EXERCISE DIRECTIONS:
Would you return the entries exactly, with every line intact?
--- MATERIAL PROVIDED ---
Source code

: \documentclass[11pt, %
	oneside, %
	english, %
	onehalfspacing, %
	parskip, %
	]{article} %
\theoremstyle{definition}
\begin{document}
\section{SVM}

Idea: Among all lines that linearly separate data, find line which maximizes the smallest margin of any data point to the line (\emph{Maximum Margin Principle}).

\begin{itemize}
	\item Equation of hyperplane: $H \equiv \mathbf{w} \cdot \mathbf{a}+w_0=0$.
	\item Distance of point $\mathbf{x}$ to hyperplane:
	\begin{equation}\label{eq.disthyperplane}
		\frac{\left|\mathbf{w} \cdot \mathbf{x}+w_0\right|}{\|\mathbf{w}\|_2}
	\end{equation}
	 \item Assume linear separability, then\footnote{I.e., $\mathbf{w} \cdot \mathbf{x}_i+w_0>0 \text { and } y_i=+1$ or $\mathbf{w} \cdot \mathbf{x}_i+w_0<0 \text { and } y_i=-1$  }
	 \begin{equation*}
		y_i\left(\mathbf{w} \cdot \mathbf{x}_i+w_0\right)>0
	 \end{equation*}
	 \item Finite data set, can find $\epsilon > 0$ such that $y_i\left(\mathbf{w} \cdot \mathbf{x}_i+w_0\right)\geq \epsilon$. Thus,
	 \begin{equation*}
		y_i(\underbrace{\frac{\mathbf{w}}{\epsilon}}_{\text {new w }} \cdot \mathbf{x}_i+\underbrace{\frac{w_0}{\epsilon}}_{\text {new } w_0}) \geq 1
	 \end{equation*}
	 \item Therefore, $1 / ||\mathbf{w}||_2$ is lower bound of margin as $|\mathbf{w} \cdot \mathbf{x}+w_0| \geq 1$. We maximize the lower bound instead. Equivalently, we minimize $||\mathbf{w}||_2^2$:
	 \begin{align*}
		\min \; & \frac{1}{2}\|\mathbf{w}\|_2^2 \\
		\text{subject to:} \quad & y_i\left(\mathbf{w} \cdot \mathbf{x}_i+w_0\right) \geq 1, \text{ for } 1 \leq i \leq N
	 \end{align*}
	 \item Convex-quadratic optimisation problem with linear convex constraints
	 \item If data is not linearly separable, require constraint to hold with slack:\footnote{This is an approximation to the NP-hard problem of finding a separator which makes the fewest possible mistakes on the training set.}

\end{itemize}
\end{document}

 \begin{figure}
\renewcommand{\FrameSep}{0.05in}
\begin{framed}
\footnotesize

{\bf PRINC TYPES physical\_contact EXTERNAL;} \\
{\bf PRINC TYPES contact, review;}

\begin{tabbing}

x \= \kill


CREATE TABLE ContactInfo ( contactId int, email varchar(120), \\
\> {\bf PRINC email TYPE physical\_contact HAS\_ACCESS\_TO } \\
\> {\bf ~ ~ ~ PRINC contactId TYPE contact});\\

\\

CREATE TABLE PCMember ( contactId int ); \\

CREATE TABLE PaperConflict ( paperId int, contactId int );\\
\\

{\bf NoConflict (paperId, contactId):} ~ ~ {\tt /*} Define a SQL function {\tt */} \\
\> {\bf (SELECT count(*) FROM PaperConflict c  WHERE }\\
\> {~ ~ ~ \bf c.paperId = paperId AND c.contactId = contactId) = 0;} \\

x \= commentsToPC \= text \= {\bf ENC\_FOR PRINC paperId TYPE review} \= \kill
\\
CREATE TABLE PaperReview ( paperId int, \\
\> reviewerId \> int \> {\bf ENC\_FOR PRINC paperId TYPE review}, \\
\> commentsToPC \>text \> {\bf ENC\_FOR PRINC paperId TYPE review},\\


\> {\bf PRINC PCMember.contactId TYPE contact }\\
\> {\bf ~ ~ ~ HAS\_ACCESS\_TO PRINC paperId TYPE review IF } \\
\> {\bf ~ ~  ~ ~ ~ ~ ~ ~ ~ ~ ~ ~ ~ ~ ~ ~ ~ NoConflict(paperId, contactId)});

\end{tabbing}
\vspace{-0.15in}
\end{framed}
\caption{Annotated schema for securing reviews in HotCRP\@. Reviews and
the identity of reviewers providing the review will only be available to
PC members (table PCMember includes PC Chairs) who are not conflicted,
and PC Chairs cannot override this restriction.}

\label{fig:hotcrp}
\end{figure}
---
ANSWER SPACE:
Source code

: \documentclass[11pt, %
	oneside, %
	english, %
	onehalfspacing, %
	parskip, %
	]{article} %
\theoremstyle{definition}
\begin{document}
\section{SVM}

Idea: Among all lines that linearly separate data, find line which maximizes the smallest margin of any data point to the line (\emph{Maximum Margin Principle}).

\begin{itemize}
	\item Equation of hyperplane: $H \equiv \mathbf{w} \cdot \mathbf{a}+w_0=0$.
	\item Distance of point $\mathbf{x}$ to hyperplane:
	\begin{equation}\label{eq.disthyperplane}
		\frac{\left|\mathbf{w} \cdot \mathbf{x}+w_0\right|}{\|\mathbf{w}\|_2}
	\end{equation}
	 \item Assume linear separability, then\footnote{I.e., $\mathbf{w} \cdot \mathbf{x}_i+w_0>0 \text { and } y_i=+1$ or $\mathbf{w} \cdot \mathbf{x}_i+w_0<0 \text { and } y_i=-1$  }
	 \begin{equation*}
		y_i\left(\mathbf{w} \cdot \mathbf{x}_i+w_0\right)>0
	 \end{equation*}
	 \item Finite data set, can find $\epsilon > 0$ such that $y_i\left(\mathbf{w} \cdot \mathbf{x}_i+w_0\right)\geq \epsilon$. Thus,
	 \begin{equation*}
		y_i(\underbrace{\frac{\mathbf{w}}{\epsilon}}_{\text {new w }} \cdot \mathbf{x}_i+\underbrace{\frac{w_0}{\epsilon}}_{\text {new } w_0}) \geq 1
	 \end{equation*}
	 \item Therefore, $1 / ||\mathbf{w}||_2$ is lower bound of margin as $|\mathbf{w} \cdot \mathbf{x}+w_0| \geq 1$. We maximize the lower bound instead. Equivalently, we minimize $||\mathbf{w}||_2^2$:
	 \begin{align*}
		\min \; & \frac{1}{2}\|\mathbf{w}\|_2^2 \\
		\text{subject to:} \quad & y_i\left(\mathbf{w} \cdot \mathbf{x}_i+w_0\right) \geq 1, \text{ for } 1 \leq i \leq N
	 \end{align*}
	 \item Convex-quadratic optimisation problem with linear convex constraints
	 \item If data is not linearly separable, require constraint to hold with slack:\footnote{This is an approximation to the NP-hard problem of finding a separator which makes the fewest possible mistakes on the training set.}

\end{itemize}
\end{document}

 \begin{figure}
\renewcommand{\FrameSep}{0.05in}
\begin{framed}
\footnotesize

{\bf PRINC TYPES physical\_contact EXTERNAL;} \\
{\bf PRINC TYPES contact, review;}

\begin{tabbing}

x \= \kill


CREATE TABLE ContactInfo ( contactId int, email varchar(120), \\
\> {\bf PRINC email TYPE physical\_contact HAS\_ACCESS\_TO } \\
\> {\bf ~ ~ ~ PRINC contactId TYPE contact});\\

\\

CREATE TABLE PCMember ( contactId int ); \\

CREATE TABLE PaperConflict ( paperId int, contactId int );\\
\\

{\bf NoConflict (paperId, contactId):} ~ ~ {\tt /*} Define a SQL function {\tt */} \\
\> {\bf (SELECT count(*) FROM PaperConflict c  WHERE }\\
\> {~ ~ ~ \bf c.paperId = paperId AND c.contactId = contactId) = 0;} \\

x \= commentsToPC \= text \= {\bf ENC\_FOR PRINC paperId TYPE review} \= \kill
\\
CREATE TABLE PaperReview ( paperId int, \\
\> reviewerId \> int \> {\bf ENC\_FOR PRINC paperId TYPE review}, \\
\> commentsToPC \>text \> {\bf ENC\_FOR PRINC paperId TYPE review},\\


\> {\bf PRINC PCMember.contactId TYPE contact }\\
\> {\bf ~ ~ ~ HAS\_ACCESS\_TO PRINC paperId TYPE review IF } \\
\> {\bf ~ ~  ~ ~ ~ ~ ~ ~ ~ ~ ~ ~ ~ ~ ~ ~ ~ NoConflict(paperId, contactId)});

\end{tabbing}
\vspace{-0.15in}
\end{framed}
\caption{Annotated schema for securing reviews in HotCRP\@. Reviews and
the identity of reviewers providing the review will only be available to
PC members (table PCMember includes PC Chairs) who are not conflicted,
and PC Chairs cannot override this restriction.}

\label{fig:hotcrp}
\end{figure}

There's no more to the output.